Essence : 1) substance volatile ou composante inhérente à un tout; 2) composante ou dérivé présentés dans une forme concentrée et auxquels on attribue certaines propriétés spécifiques (comme pour une plante ou un médicament); aussi, concoction d’une telle essence ou de son substitut synthétique.

Esprit : 1) principe vital qui donnerait vie aux organismes physiques; 2) être ou essence surnaturels, par exemple « esprit saint » ou « âme ».

Bufo : de bufo alvarius (nom taxonomique de ce crapaud du désert de Sonora); mot souvent utilisé pour désigner la sécrétion de cet animal. Autres désignations: sapo ou toad (à ne pas confondre avec rana ou frog).
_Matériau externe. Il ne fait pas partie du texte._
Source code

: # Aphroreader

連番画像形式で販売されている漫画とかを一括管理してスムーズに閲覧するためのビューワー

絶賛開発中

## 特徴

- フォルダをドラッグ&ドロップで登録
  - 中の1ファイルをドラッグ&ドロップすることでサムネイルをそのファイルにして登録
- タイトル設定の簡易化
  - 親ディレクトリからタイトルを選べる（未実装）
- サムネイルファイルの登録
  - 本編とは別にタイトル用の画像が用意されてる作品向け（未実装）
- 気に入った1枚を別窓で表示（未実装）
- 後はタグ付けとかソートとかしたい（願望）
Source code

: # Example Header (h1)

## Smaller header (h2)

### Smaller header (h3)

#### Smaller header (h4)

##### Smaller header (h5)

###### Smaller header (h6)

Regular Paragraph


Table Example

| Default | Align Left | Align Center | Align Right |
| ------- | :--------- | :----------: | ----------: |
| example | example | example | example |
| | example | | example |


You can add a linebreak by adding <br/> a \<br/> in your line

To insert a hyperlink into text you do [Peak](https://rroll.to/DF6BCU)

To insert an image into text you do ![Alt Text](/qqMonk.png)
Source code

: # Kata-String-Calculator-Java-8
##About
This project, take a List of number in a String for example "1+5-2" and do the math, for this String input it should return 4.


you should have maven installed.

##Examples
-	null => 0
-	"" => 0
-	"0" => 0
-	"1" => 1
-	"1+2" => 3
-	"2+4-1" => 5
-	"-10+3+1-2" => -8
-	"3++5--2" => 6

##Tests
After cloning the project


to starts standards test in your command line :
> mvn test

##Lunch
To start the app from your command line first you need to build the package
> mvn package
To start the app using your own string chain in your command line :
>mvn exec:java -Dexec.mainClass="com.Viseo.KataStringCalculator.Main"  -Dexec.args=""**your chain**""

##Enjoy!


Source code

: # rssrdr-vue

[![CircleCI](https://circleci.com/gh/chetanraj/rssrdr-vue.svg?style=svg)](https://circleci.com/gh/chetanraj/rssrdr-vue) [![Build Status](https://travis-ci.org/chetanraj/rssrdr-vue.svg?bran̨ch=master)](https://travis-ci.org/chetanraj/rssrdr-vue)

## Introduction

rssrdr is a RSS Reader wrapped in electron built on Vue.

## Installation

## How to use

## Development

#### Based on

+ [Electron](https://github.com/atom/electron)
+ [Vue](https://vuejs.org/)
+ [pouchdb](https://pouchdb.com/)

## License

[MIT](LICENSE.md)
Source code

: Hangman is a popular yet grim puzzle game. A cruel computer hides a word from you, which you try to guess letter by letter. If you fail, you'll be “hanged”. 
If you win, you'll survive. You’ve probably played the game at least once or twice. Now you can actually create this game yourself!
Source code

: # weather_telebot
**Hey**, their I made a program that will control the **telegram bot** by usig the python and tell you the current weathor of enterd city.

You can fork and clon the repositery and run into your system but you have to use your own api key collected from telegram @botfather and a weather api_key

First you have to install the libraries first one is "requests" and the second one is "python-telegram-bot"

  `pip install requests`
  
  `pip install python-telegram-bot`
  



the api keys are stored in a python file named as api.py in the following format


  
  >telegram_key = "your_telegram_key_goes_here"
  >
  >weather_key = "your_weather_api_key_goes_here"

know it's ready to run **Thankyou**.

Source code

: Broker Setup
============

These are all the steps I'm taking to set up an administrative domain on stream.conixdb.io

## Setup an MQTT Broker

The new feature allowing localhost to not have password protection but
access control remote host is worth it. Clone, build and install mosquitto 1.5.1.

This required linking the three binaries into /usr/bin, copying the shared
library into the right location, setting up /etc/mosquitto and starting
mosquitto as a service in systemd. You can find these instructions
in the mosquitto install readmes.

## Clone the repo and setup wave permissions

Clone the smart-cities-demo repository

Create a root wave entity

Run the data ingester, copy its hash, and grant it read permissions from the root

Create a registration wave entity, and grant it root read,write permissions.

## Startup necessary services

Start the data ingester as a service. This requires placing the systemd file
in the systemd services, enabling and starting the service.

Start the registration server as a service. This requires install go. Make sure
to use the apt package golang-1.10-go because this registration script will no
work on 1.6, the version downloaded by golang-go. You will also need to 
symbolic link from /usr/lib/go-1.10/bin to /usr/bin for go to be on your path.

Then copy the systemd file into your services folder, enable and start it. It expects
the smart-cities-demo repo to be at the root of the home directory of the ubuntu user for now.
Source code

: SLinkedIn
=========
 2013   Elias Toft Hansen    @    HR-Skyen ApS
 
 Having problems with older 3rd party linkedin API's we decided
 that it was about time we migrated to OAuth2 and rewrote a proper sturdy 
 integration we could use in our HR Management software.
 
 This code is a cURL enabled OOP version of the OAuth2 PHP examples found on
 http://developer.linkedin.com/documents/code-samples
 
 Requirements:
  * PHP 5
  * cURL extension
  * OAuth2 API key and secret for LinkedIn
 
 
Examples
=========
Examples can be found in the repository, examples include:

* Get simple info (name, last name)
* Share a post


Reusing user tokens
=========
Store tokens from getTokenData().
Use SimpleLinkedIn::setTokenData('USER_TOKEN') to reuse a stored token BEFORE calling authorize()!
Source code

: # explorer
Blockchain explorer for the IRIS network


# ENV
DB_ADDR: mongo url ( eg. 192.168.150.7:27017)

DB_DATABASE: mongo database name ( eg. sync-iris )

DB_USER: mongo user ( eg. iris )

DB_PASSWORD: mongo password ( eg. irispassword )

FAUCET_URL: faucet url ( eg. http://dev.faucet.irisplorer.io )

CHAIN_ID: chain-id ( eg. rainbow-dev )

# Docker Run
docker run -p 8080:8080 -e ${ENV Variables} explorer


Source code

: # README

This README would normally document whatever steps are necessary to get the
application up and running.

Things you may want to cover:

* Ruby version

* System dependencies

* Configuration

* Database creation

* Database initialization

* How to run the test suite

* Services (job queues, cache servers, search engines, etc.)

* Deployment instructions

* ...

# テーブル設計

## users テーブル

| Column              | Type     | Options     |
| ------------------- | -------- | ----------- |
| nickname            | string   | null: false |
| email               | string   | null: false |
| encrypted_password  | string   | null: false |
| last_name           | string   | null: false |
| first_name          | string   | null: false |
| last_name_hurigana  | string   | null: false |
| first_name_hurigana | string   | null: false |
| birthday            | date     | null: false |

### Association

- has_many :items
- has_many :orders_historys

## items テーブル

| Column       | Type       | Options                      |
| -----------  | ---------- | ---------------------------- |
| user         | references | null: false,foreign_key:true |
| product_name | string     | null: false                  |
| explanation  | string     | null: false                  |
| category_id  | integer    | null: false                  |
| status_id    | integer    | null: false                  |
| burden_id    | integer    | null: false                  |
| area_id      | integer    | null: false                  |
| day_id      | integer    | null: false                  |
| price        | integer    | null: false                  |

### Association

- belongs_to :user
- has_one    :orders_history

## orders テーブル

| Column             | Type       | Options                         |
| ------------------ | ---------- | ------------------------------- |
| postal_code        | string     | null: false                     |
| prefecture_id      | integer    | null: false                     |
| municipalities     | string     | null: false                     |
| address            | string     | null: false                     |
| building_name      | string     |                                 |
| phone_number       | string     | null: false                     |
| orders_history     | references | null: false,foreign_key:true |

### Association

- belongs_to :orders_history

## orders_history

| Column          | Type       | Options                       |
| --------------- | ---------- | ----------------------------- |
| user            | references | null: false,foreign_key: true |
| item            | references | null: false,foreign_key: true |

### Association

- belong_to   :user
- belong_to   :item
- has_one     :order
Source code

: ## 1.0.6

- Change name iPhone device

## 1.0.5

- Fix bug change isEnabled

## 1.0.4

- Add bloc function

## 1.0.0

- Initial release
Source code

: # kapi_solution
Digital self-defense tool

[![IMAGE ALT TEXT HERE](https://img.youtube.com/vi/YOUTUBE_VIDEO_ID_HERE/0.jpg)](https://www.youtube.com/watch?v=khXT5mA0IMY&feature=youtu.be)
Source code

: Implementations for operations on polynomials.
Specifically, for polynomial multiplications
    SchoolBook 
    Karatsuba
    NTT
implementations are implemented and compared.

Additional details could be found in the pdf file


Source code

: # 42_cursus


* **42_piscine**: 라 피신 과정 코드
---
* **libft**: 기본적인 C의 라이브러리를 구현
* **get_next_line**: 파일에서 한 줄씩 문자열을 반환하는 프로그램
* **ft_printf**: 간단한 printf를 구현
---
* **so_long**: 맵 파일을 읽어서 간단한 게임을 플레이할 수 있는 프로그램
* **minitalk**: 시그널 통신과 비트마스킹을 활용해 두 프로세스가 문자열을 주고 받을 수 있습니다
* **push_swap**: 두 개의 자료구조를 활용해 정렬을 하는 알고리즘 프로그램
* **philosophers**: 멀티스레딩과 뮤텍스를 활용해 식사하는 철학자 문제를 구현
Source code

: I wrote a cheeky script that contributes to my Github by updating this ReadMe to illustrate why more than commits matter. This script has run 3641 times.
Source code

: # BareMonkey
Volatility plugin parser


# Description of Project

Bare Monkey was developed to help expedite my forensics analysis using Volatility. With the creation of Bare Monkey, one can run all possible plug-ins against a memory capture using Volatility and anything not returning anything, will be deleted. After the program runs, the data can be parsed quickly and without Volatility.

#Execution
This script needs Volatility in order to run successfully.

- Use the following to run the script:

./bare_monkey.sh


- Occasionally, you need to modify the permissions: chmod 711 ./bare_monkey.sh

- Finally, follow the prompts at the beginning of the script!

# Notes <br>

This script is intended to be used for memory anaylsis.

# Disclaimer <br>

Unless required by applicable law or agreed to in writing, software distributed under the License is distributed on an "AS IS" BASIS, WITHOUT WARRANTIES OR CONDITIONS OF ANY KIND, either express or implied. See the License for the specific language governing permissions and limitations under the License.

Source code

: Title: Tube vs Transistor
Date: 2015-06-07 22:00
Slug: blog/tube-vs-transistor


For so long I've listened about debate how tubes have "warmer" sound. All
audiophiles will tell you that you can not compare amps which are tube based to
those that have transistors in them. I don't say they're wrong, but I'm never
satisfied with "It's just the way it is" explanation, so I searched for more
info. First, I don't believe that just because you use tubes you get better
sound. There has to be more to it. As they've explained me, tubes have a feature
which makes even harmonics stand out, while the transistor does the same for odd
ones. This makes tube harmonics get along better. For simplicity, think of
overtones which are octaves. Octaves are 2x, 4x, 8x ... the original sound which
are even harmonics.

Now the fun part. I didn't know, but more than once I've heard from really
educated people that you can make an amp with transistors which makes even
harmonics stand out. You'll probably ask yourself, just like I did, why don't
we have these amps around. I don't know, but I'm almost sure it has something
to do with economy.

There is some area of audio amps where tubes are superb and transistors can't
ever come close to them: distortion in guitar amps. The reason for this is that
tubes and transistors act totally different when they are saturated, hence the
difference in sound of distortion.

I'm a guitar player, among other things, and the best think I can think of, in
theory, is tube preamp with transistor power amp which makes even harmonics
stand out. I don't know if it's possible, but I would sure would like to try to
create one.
5 (five) : tiré du nom du composé moléculaire 5-Me0-DMT, aussi appelé molécule divine, 5-Me0, jaguar, soma ou five… Cette molécule est généralement synthétisée, mais l’extraction à partir de certaines plantes est aussi possible.

Que ce soit sous sa forme sécrétoire ou sous sa forme synthétisée, cette substance peut également être considérée comme une médecine ou un sacrement.

Chronologie brève et incomplète de leur usage contemporain

La molécule fut synthétisée pour la première fois en 1937 mais l’usage qui est aujourd’hui fait du bufo (insufflation, vaporisation) remonte aux années 60. (Cette présentation des origines de bufo est très lacunaire; cliquez ici pour accéder à une ligne du temps plus complète). De façon générale, la substance et son usage ont reçu très peu de publicité, et les informations la concernant ne furent que très peu diffusées. On n’entendait que très peu parler de bufo ou de 5, même si certaines figures importantes du mouvement psychédélique étaient au courant de son existence. Ralph Metzner, professeur au CIIS, propose une rétrospective de l’usage de bufo et 5 à travers les années 70, 80 et 90 dans The Toad and the Jaguar (2013); Sasha Shulgin fait état de ses expérimentations avec 5 dans son livre TIHKAL (1997); en 2005, Robert Augustus Masters propose le premier rapport écrit d’une expérience d’intégration extraordinairement difficile avec 5; en 2006, Stan Grof relate brièvement sa première expérience avec 5 (des décennies plus tôt) dans When the Impossible Happens; James Oroc publie Tryptamine Palace en 2009; Terrence McKenna a également parlé de bufo à quelques reprises… Mais en dehors de ces quelques mentions éparses, l’usage de 5 (et c’est encore plus vrai pour bufo) fut à peu près absent du discours entourant les psychédéliques.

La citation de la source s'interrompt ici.